Exercise directions. Take the material below and reproduce, word for word, only the lines from the line with "to Lexington. |" through the line with "of angles. |".
+---+
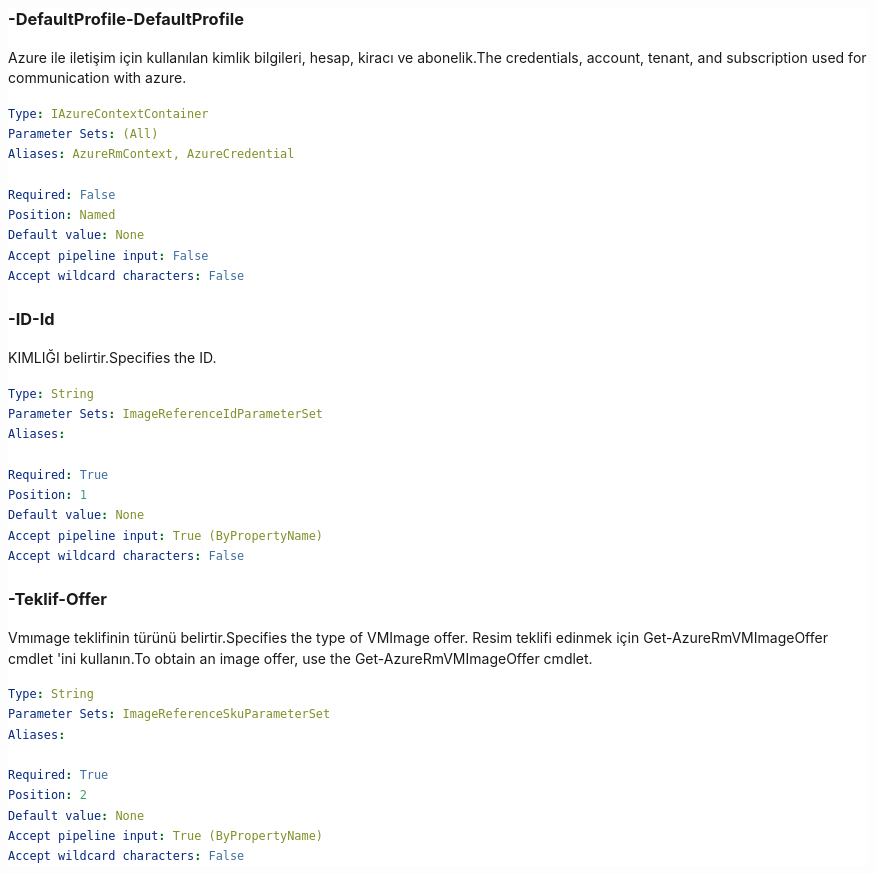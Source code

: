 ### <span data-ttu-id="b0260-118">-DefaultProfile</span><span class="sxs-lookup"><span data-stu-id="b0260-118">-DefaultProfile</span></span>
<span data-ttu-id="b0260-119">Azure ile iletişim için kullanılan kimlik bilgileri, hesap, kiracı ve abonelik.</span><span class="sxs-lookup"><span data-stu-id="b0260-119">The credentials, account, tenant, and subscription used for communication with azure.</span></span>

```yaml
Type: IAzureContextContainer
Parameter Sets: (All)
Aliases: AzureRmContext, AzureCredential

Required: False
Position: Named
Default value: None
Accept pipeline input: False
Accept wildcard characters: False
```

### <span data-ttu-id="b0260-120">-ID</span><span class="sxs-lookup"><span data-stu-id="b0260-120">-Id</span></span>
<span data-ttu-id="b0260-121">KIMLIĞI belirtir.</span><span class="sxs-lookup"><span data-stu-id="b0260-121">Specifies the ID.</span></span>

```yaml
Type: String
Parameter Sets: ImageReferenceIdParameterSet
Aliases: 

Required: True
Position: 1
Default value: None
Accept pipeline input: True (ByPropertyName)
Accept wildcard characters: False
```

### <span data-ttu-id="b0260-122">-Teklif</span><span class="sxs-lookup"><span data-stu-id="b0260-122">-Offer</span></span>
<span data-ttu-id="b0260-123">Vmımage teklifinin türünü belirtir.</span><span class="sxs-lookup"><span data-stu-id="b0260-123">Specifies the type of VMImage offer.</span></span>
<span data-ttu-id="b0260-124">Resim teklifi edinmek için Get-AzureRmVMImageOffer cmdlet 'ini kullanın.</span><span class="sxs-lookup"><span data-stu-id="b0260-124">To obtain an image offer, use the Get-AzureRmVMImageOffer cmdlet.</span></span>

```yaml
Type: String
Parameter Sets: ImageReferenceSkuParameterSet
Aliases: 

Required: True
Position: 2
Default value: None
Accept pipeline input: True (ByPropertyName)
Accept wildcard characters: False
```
+---+
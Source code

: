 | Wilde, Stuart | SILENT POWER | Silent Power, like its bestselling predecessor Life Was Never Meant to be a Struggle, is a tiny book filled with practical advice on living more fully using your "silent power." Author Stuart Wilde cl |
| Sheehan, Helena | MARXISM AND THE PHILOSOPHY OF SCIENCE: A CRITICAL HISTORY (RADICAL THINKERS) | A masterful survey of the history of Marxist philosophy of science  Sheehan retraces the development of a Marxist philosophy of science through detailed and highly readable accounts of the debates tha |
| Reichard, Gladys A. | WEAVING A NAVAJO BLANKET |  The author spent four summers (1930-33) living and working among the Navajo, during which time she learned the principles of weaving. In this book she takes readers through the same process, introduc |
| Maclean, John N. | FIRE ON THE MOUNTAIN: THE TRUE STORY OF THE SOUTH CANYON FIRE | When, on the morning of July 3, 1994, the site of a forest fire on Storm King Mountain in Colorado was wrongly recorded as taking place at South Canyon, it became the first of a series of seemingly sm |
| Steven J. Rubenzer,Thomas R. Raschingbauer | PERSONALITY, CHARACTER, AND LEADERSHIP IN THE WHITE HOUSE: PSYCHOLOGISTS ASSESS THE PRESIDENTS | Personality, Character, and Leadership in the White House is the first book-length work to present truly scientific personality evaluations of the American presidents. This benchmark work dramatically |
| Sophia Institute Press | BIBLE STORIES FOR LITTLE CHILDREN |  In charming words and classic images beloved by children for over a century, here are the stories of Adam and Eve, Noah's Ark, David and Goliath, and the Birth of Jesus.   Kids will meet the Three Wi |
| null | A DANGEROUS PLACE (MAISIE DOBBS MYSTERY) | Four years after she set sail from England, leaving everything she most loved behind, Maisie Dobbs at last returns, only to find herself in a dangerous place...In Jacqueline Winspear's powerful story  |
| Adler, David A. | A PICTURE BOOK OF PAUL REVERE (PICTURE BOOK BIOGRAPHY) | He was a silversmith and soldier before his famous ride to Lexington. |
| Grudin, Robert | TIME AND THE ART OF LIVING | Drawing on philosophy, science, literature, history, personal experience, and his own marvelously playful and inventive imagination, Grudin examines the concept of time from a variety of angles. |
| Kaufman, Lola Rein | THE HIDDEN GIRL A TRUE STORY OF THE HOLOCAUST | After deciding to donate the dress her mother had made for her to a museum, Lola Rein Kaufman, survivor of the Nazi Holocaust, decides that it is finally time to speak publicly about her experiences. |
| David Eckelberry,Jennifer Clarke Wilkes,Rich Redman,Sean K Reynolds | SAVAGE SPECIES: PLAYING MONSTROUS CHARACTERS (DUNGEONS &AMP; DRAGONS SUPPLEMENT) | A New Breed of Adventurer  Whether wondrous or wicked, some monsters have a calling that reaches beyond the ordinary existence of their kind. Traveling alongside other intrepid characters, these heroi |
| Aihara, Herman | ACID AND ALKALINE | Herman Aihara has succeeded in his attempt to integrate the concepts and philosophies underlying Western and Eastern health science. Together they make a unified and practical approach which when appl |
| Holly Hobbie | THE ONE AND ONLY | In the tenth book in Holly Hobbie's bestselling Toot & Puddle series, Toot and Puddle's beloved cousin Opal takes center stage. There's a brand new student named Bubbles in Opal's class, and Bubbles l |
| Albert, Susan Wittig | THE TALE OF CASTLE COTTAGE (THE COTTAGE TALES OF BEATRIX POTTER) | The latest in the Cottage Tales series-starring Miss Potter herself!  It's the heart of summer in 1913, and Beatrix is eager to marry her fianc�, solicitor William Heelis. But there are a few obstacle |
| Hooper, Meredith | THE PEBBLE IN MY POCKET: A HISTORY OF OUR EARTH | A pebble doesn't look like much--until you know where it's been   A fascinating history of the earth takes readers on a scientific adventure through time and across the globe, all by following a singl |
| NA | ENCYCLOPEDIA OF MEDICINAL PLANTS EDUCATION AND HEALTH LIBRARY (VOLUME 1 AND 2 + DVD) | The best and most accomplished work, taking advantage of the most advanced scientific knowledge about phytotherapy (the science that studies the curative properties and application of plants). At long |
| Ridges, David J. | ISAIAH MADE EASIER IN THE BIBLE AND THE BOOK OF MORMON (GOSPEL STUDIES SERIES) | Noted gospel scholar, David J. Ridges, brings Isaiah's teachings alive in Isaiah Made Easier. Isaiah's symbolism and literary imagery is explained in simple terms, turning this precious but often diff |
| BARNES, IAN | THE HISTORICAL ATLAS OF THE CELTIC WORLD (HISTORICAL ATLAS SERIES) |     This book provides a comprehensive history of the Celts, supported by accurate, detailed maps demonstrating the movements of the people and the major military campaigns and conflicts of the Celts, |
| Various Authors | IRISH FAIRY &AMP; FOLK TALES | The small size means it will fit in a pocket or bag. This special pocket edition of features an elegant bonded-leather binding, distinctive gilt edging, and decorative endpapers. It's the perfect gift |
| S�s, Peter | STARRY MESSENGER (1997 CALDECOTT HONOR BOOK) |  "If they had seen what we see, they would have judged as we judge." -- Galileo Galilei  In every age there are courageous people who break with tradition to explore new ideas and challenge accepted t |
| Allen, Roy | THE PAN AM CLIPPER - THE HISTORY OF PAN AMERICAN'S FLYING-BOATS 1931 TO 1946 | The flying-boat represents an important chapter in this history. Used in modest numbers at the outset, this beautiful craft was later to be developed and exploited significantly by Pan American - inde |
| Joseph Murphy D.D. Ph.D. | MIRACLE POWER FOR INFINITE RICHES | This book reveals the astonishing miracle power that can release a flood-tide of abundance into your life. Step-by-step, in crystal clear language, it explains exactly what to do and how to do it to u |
+---+
Exercise result.
| Adler, David A. | A PICTURE BOOK OF PAUL REVERE (PICTURE BOOK BIOGRAPHY) | He was a silversmith and soldier before his famous ride to Lexington. |
| Grudin, Robert | TIME AND THE ART OF LIVING | Drawing on philosophy, science, literature, history, personal experience, and his own marvelously playful and inventive imagination, Grudin examines the concept of time from a variety of angles. |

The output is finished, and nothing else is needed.